Microsoft Defender for Identity Recommended Actions: Remove local admins on identity assets

Identity leverages Secure Score with twenty-seven recommended actions. In a series of blog posts, I will go through all twenty-seven recommended actions and what they mean, a plan of approach, their impact, and my security recommendations, hopefully helping others. The twenty-first  one in the series is the “Remove local admins on identity assets” recommended action.

Introduction

You have twenty-seven recommendations if you filter the Secure Score recommended actions for Microsoft Defender for Identity.

Some recommended actions are easy to configure, but others require time, proper planning, auditing, and expertise. This blog post will review the recommended action of “Remove local admins on identity assets.”

Update: Microsoft keeps updating the recommended actions list. I will do my best to keep the list up-to-date.

Local Administrator

In highly sensitive environments, especially Tier-0 servers that safeguard core identity infrastructure such as Active Directory, Active Directory Federation Services, AD Connect, and Active Directory Certificate Services, minimizing the attack surface is critical. Allowing local administrator accounts on these systems creates a hidden pathway for attackers: from their perspective, every local admin is effectively a potential Domain Admin.

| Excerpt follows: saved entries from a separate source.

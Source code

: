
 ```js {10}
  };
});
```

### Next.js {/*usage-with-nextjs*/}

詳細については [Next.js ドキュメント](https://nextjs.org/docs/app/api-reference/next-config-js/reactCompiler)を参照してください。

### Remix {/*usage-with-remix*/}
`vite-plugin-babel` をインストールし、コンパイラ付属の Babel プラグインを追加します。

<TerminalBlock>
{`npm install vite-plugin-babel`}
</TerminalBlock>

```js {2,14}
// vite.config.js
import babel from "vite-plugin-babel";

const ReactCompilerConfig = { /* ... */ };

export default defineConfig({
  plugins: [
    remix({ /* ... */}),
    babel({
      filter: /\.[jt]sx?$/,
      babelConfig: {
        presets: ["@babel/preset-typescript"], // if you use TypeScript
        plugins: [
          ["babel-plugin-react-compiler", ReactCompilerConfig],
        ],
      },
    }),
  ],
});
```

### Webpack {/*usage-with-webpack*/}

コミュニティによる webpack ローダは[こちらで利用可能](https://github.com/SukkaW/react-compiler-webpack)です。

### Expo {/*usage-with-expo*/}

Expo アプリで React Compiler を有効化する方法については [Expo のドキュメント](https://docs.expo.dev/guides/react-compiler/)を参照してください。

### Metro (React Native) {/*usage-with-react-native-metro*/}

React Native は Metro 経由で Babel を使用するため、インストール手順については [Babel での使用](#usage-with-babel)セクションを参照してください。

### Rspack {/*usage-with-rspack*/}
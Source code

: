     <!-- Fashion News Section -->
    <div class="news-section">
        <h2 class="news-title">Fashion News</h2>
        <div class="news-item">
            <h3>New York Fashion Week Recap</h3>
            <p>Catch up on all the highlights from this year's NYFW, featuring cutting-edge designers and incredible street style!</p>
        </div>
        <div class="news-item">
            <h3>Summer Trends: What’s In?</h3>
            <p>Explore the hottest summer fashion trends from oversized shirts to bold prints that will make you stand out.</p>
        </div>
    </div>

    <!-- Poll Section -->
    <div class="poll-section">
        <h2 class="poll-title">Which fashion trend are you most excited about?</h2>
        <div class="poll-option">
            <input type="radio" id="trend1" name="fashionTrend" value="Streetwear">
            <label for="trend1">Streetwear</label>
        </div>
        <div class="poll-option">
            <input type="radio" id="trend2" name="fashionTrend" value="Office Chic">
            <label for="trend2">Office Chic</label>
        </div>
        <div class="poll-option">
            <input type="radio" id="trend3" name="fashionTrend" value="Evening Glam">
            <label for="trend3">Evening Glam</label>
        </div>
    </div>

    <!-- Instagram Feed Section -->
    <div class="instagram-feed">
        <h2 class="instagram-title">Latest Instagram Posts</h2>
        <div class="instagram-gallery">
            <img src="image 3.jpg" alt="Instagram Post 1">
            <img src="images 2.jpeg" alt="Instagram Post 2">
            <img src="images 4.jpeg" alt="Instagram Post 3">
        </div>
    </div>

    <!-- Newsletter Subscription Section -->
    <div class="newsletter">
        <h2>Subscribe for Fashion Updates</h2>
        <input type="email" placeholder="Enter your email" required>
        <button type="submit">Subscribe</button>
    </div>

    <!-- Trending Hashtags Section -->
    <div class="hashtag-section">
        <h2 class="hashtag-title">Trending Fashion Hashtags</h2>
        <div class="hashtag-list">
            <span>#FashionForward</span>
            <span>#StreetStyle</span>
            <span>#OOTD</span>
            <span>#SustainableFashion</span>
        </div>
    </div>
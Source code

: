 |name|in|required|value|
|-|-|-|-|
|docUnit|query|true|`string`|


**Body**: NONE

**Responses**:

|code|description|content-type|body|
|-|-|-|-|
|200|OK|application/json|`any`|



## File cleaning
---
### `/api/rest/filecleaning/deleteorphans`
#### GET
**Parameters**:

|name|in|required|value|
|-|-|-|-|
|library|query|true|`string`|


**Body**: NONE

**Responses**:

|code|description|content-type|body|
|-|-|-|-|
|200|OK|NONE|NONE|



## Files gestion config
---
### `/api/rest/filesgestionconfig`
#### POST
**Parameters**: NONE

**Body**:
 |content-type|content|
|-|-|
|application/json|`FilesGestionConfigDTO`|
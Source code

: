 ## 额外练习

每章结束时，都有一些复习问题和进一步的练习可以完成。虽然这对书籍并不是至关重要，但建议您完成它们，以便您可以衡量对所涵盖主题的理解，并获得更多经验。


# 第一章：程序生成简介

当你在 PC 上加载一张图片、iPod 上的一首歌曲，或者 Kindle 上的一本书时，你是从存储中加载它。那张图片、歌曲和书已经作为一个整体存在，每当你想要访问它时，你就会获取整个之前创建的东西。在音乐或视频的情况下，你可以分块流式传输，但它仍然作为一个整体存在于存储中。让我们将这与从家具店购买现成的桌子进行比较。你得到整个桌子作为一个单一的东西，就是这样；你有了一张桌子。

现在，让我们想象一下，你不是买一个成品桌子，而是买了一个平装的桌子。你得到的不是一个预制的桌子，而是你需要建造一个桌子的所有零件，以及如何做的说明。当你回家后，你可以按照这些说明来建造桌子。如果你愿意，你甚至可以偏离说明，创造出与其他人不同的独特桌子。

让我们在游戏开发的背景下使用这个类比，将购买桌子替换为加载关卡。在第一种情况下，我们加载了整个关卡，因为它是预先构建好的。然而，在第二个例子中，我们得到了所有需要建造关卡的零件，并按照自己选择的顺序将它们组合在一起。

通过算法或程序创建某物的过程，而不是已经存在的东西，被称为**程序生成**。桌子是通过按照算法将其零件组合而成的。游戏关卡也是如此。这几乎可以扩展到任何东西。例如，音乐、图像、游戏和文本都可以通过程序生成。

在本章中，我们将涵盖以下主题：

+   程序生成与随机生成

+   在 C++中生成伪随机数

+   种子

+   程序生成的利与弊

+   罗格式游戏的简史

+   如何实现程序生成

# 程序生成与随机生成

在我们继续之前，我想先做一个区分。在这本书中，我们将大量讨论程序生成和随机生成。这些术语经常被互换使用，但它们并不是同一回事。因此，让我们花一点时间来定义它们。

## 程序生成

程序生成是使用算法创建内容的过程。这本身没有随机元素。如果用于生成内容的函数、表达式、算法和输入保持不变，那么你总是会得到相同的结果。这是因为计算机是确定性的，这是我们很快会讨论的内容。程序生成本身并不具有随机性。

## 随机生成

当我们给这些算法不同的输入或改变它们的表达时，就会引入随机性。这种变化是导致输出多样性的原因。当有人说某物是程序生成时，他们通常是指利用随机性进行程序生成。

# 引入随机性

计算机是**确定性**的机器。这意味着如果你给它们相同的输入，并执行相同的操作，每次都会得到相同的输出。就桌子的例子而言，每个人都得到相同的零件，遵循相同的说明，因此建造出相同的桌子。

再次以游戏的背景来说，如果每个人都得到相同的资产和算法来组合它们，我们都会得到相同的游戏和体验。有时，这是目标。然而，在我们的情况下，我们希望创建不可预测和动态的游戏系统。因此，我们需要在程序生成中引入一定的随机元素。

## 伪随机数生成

With elevated local rights, an attacker can manipulate services, extract credentials, or pivot laterally to compromise the broader identity fabric. Once Tier-0 assets are exposed, the entire enterprise identity ecosystem is at risk. For this reason, enforcing the principle of least privilege and removing unnecessary local administrators is a foundational control to prevent privilege escalation and maintain a secure environment.

Recommendation

Use Microsoft Defender for Identity to continuously monitor Tier-0 servers and identify accounts with local administrator privileges. Review the list of detected accounts on a regular basis and assess whether each one is truly required. For accounts that are not operationally necessary, remove their local administrator rights immediately. Where privileged access is required, replace permanent local admin rights with controlled access solutions such as Privileged Access Management (PAM) or Just-In-Time (JIT) access.

By leveraging Defender for Identity’s visibility into local admin memberships and remediating unnecessary privileges, you reduce the likelihood of attackers using these accounts as indirect entry points to escalate toward Domain Admin privileges.

Conclusion

In conclusion, the Remove local admins on identity assets assessment is not actively scanning your environment. Instead, it leverages the Microsoft security sensor installed on Tier-0 servers to identify which accounts hold local administrator rights. The recommendation is simply to review these detected accounts and remove unnecessary privileged access. By doing so, organizations reduce the risk of local admins being leveraged as indirect Domain Admins, strengthening the overall security posture of their Tier-0 assets.